REQUIRED WORK: When the line containing "Cost = Billing rate* Total hours." appears in the data below, begin copying there and stop only after the line containing "<p>app name: AppUsingDotnetMVC</p>".

↓↓↓

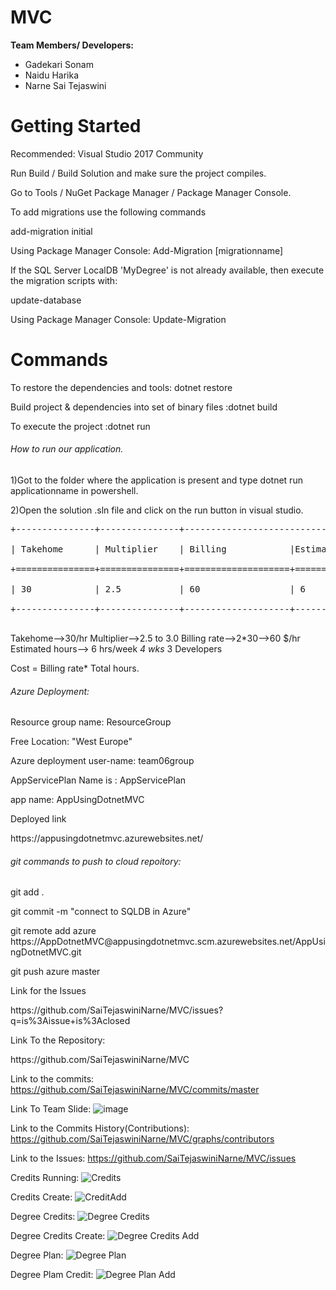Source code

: # MVC

<b>Team Members/ Developers:</b> <br>
<ul>
<li>Gadekari Sonam</li>
<li>Naidu Harika</li>
<li>Narne Sai Tejaswini</li>
</ul>

<h1>Getting Started</h1>
<p>Recommended: Visual Studio 2017 Community</p>

<p>Run Build / Build Solution and make sure the project compiles.</p>

<p>Go to Tools / NuGet Package Manager / Package Manager Console.</p>

<p>To add migrations use the following commands</p>

<p>add-migration initial</p>
<p>Using Package Manager Console: Add-Migration [migrationname]</p>

<p>If the SQL Server LocalDB 'MyDegree' is not already available, then execute the migration scripts with:</p>

<p>update-database</p>
<p>Using Package Manager Console: Update-Migration</p>
<h1>Commands</h1>
<p>To restore the dependencies and tools: dotnet restore</p>
<p>Build project & dependencies into set of binary files :dotnet build</p>
<p>To execute the project :dotnet run</p>

<h6>How to run our application.</h6>
<p>1)Got to the folder where the application is present and type dotnet run applicationname in powershell.</p>
<p>2)Open the solution .sln file and click on the run button in visual studio.</p>

<pre>
+---------------+---------------+-------------------------------------------------------------------+<br/>
| Takehome      | Multiplier    | Billing            |Estimated hours  per week   | Developers| Cost|<br/>
+===============+===============+====================+================+===========+===========+======<br/>
| 30            | 2.5           | 60                 | 6                          |3          |5400 |<br/>
+---------------+---------------+--------------------+----------------------------+-----------+------<br/>
</pre>

Takehome-->30/hr
Multiplier-->2.5 to 3.0
Billing rate-->2*30-->60 $/hr
Estimated hours-->
6 hrs/week *4 wks* 3 Developers

Cost = Billing rate* Total hours.

<h6>Azure Deployment:</h6>
<p>Resource group name: ResourceGroup</p>
<p>Free Location: "West Europe"</p>
<p>Azure deployment user-name: team06group</p>
<p>AppServicePlan Name is : AppServicePlan</p>
<p>app name: AppUsingDotnetMVC</p>
<p> Deployed link</p>
https://appusingdotnetmvc.azurewebsites.net/

<h6>git commands to push to cloud repoitory:</h6>

<p>git add .</p>
<p>git commit -m "connect to SQLDB in Azure"</p>
<p>git remote add azure https://AppDotnetMVC@appusingdotnetmvc.scm.azurewebsites.net/AppUsingDotnetMVC.git</p>
<p>git push azure master</p>

<p>Link for the Issues</p>
https://github.com/SaiTejaswiniNarne/MVC/issues?q=is%3Aissue+is%3Aclosed

<p>Link To the Repository:</p>
https://github.com/SaiTejaswiniNarne/MVC

Link to the commits:
https://github.com/SaiTejaswiniNarne/MVC/commits/master

Link To Team Slide:
![image](https://user-images.githubusercontent.com/42949313/56475016-1983c600-6448-11e9-8983-806de5933526.png)

Link to the Commits History(Contributions):
https://github.com/SaiTejaswiniNarne/MVC/graphs/contributors

Link to the Issues:
https://github.com/SaiTejaswiniNarne/MVC/issues

Credits Running:
![Credits](https://user-images.githubusercontent.com/42949313/56475388-2fe05080-644d-11e9-92bf-d4fb3c0fd4fa.PNG)

Credits Create:
![CreditAdd](https://user-images.githubusercontent.com/42949313/56475396-59997780-644d-11e9-914f-c3e3ac9d3088.PNG)

Degree Credits:
![Degree Credits](https://user-images.githubusercontent.com/42949313/56475419-a2e9c700-644d-11e9-9572-2e219a537bd1.PNG)

Degree Credits Create:
![Degree Credits Add](https://user-images.githubusercontent.com/42949313/56475421-a8dfa800-644d-11e9-83eb-d9d9250dc8be.PNG)

Degree Plan:
![Degree Plan](https://user-images.githubusercontent.com/42949313/56475441-ef350700-644d-11e9-9bf0-460ddf3a1470.PNG)

Degree Plam Credit:
![Degree Plan Add](https://user-images.githubusercontent.com/42949313/56475445-f5c37e80-644d-11e9-9bb4-3ba104399a47.PNG)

↑↑↑

ANSWER TO THE PROBLEM:
Cost = Billing rate* Total hours.

<h6>Azure Deployment:</h6>
<p>Resource group name: ResourceGroup</p>
<p>Free Location: "West Europe"</p>
<p>Azure deployment user-name: team06group</p>
<p>AppServicePlan Name is : AppServicePlan</p>
<p>app name: AppUsingDotnetMVC</p>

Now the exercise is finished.